Understand your spouse

Having discussions with your spouse about the finances has the potential to provide insight into each other’s attitudes about money. Like other aspects of your personality, these attitudes shape how we approach life and it is helpful to understand each other’s philosophy on key financial issues. Often, our approach to money is shaped from our experiences from the time we are young and the more you understand each other – the better. How do your money personalities compare? How do each of you balance “living for today” versus “saving for tomorrow”? What are your attitudes toward debt and credit, financially supporting children and planning for the future? Open, ongoing communication may help reduce financial friction in the marriage. Like other aspects of the marriage, differences of opinions may exist and compromise may be necessary.

Deciding whether to merge the money

Like a corporate merger, deciding how to navigate combining finances can be challenging. Should accounts be individual accounts or joint accounts? Does it really make sense to merge the finances completely? The answer is – it depends. For couples with similar financial priorities and relationships where each individual has an equal voice in financial decisions, a merger of finances can be an effective way to maintain a transparent financial relationship. On the other hand, couples that have very different money personalities (saver versus spender) it may be more effective to maintain separate finances. For many, a gradual integration of finances may be helpful in adjusting to challenges that may come from a financial merger with your spouse.

It is also important to understand what each brings to the marriage in terms of debt, savings and assets.   Having a plan to address hot button issues such as liabilities, student loans or credit card debt should also be discussed early on.
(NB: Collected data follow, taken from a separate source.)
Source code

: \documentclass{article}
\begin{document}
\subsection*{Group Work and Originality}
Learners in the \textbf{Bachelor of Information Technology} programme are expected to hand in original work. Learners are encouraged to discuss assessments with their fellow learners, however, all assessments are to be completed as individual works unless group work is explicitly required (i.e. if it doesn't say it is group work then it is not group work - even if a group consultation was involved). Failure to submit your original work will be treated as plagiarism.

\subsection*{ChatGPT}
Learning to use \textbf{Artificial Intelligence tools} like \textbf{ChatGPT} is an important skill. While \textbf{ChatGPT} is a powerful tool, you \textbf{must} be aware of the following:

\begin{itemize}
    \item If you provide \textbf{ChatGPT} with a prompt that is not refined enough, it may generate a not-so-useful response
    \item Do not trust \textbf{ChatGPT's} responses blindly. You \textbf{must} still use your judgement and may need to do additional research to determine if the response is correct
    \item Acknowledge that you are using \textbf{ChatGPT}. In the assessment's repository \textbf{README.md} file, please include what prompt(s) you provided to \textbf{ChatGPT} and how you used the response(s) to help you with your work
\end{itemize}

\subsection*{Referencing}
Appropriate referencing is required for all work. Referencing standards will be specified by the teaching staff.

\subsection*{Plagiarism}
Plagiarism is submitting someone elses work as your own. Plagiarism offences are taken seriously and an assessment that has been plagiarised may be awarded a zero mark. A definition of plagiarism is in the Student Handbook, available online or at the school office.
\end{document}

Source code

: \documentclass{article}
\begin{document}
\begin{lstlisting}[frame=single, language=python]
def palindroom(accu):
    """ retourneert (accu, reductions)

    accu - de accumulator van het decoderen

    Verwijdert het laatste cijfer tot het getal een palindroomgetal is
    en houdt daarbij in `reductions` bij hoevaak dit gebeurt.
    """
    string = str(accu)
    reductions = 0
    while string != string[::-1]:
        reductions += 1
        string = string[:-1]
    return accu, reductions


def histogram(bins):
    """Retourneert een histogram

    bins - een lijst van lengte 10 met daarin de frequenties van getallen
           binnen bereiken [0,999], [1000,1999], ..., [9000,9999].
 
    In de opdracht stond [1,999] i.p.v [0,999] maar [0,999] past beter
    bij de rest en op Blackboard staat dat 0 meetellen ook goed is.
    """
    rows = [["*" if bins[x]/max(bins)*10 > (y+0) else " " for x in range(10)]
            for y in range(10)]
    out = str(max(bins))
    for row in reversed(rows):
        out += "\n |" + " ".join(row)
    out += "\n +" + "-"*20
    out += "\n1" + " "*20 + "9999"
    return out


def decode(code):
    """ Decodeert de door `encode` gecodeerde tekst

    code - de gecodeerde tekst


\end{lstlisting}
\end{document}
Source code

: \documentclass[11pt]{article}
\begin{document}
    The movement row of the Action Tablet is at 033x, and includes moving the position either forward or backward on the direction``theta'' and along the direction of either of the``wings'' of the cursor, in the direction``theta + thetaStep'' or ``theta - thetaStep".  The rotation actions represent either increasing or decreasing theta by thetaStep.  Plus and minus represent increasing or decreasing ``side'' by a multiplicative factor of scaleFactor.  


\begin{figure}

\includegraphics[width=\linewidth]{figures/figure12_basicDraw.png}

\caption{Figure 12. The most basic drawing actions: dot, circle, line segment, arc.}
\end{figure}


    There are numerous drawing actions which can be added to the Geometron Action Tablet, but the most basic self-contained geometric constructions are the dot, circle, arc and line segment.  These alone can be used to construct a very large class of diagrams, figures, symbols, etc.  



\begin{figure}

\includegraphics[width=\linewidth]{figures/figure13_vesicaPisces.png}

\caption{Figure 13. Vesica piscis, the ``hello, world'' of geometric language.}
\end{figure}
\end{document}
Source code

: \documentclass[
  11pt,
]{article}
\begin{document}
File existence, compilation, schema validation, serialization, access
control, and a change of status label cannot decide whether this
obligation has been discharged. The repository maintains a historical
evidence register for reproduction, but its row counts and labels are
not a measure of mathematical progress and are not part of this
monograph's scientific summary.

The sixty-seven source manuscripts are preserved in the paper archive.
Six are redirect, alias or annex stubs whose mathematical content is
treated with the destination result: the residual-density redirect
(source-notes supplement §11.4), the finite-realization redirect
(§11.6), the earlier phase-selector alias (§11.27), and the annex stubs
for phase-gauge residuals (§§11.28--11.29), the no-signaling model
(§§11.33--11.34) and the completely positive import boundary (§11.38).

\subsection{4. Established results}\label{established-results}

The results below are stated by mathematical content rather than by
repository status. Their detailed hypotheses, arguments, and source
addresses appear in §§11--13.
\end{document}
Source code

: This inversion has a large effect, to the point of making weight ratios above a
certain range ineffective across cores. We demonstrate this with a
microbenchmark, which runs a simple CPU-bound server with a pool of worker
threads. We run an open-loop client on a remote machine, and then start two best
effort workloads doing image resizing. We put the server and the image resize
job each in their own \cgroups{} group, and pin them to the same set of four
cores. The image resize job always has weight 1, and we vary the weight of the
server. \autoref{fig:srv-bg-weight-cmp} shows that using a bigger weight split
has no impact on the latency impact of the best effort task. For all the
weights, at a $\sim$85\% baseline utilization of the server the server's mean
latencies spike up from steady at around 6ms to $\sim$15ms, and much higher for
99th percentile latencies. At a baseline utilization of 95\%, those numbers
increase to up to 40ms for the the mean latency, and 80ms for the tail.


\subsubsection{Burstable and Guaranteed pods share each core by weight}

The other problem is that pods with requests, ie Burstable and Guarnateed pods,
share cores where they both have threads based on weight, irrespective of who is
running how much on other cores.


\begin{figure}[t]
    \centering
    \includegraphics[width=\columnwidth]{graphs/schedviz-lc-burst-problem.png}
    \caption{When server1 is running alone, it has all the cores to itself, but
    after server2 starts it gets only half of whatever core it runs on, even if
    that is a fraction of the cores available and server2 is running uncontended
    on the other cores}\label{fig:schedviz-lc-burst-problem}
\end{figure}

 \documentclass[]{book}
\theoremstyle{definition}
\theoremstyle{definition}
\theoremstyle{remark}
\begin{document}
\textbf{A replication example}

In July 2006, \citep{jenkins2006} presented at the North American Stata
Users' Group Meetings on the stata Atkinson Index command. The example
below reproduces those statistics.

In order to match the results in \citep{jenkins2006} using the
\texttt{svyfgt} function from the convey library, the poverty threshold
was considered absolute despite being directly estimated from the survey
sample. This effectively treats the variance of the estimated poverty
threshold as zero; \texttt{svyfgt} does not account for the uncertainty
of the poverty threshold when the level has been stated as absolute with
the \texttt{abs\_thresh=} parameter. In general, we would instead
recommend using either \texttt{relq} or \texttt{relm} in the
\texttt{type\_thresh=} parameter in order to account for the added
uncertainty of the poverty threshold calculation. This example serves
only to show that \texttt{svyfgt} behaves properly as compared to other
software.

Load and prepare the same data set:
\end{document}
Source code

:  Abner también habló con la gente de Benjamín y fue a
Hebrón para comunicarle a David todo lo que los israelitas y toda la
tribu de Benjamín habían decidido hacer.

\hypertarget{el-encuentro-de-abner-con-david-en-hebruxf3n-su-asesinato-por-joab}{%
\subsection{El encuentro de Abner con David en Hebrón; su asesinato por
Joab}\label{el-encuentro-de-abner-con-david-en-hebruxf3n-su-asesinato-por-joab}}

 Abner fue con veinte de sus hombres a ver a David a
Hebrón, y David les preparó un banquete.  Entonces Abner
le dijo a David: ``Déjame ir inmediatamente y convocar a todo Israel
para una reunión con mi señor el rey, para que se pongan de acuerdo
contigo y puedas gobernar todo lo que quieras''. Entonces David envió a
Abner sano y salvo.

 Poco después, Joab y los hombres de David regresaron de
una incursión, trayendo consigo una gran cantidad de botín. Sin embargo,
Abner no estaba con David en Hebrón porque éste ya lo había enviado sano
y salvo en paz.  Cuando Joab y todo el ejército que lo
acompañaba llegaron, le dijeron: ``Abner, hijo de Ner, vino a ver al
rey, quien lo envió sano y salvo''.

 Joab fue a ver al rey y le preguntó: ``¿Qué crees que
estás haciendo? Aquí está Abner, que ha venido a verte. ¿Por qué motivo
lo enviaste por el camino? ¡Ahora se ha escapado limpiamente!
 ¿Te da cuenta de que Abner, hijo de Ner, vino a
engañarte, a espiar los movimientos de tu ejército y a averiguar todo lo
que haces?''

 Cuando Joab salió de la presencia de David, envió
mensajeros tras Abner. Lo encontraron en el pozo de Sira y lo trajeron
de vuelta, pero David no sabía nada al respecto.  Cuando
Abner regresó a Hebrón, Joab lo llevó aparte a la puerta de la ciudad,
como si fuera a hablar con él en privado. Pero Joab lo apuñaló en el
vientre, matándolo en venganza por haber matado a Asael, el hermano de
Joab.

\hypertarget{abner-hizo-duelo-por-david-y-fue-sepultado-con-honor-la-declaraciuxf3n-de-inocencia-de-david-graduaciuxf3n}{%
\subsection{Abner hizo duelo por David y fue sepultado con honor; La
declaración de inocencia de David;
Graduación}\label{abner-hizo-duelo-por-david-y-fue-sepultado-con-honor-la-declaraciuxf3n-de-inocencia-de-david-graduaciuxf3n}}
Develop goals for the future

From purchasing a new home and starting a family to careers and retirement, financial life planning can be one of the most powerful tools for pursuing future goals. Consider working with your spouse to identify and prioritize common goals while also developing a household budget that includes earmarking funds toward the goals identified. Also consider placing savings goals at the top of the list including building a solid cash reserve. Too often couples employ a “save whatever is left” approach that often leads to no savings being left at all. Monitoring your progress and course correcting where necessary can help ensure that you continue to pursue the goals that are most important to both of you - even as life evolves.

Review insurance needs and beneficiary designations

Marriage is a major life event that also requires an analysis and update of insurance needs. Life, Disability, Health, and even Auto insurance should be reviewed to make sure that coverages are in alignment with your new life together. Keep in mind, when someone else depends on you and your income to meet their needs, life and disability insurance become critical.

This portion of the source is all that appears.